To give you guys a better sense of the paranoia with body image that is so prevalent in performance sports, I will go back to summer of 2011, when I trained with the ZhuHai rhythmic gymnastics team in China.
Each morning before training, all the girls would line up behind an electronic scale to weigh themselves. At the end of the day, after six hours of training, the same ritual would be repeated. The point of this was to ensure that the girls were staying stick-thin and losing enough weight per practice. One time, while we were taking a break mid-practice, the girls started a game to see who had the least number of love-handle “folds” when they bent over to the side. The winner, aka the girl with the least number of fat folds, would be rewarded with pride and envious stares from fellow teammates. While such a game was only for fun, the premise behind it is sick. Sometimes, if the coach saw that a gymnast was gaining weight, she would force the gymnast on a VERY restrictive diet comprised of something along the lines of water, boiled eggs, and veggies. How a person could subsist on such a diet, let alone train intensely for six hours each day, is beyond me.

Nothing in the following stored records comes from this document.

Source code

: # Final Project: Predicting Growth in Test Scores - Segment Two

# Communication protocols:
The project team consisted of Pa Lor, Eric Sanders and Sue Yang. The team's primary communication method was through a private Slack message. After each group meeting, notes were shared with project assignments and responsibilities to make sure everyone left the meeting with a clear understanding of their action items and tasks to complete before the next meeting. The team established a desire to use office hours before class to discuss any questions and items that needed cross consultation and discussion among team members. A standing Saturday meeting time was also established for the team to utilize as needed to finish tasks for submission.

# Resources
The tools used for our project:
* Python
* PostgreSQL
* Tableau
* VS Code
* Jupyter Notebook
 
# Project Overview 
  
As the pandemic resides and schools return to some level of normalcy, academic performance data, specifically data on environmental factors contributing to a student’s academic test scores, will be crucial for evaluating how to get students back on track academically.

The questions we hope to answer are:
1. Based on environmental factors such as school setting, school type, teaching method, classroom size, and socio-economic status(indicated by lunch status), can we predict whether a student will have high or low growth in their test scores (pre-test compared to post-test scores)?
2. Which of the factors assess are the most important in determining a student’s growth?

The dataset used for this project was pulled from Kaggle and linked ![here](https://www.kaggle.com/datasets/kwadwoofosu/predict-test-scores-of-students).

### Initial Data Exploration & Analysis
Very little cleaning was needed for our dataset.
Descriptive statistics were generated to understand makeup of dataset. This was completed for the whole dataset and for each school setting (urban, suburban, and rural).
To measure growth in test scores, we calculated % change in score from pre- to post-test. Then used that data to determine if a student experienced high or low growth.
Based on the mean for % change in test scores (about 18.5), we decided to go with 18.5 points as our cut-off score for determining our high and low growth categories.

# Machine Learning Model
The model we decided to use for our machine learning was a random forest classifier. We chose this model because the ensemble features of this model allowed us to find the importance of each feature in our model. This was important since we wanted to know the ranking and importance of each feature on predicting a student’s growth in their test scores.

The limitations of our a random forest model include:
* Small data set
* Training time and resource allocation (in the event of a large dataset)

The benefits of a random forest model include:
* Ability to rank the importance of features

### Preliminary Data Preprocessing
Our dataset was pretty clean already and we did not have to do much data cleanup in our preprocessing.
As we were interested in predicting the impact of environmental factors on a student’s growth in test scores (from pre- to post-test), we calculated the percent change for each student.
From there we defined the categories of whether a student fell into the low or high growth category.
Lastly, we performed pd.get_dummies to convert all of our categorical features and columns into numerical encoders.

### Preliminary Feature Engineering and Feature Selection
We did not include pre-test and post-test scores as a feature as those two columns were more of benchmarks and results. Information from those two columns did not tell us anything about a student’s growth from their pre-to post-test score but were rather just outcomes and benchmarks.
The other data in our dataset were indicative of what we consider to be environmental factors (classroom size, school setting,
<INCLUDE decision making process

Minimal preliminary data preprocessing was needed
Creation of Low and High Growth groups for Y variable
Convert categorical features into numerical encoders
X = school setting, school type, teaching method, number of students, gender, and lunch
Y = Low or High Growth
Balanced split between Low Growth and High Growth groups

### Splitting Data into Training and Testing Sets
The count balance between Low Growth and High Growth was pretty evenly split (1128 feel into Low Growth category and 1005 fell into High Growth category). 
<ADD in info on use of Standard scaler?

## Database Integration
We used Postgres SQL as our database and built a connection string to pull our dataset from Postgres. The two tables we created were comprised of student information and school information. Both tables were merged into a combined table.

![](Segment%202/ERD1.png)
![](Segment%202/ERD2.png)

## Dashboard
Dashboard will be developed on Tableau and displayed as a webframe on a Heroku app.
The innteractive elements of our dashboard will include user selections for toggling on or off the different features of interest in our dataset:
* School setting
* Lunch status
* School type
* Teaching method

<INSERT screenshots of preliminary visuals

Two years later in summer of 2013, I went back to visit the ZhuHai team. Many of the former girls had been recruited to join more prestigious teams, and only a few familiar faces remained. At this point, you may not be surprised to hear that the remaining girls were the curvier ones, definitely not stick-thin. The “beautiful” girls were gone, doing bigger things with their careers. That is not to say that in rhythmic gymnastics, or in any other performance-based sport in general, only athletes with ideal bodies reach the top. There have been cases in which curvier, short-legged gymnasts have become champions. But such cases are rare. The sad truth is that gymnasts born with the best bodies stand a greater chance of making it to the top.
For the longest time I was a victim of this horrible obsession with body image. During my time as a gymnast, I hated my body. I constantly yearned to be skinnier, to have the “perfect” thin, slender, long-legged figure so characteristic of rhythmic gymnasts.
2012 was the year I became dangerously thin. This was my peak year in rhythmic gymnastics, and so I felt more pressure to look “better” for competitions. You see, the judging system in performance-based sports such as rhythmic are subjective. It is not uncommon for you to see a skinny, long-legged gymnast score higher than a second gymnast who clearly performed better, but is on the chubbier side. I know, messed up right? The minute you step on the carpet, you are presenting yourself to the judges. If you have the perfect body, judges will have a better first impression on you than if you possess a less-than-optimal figure.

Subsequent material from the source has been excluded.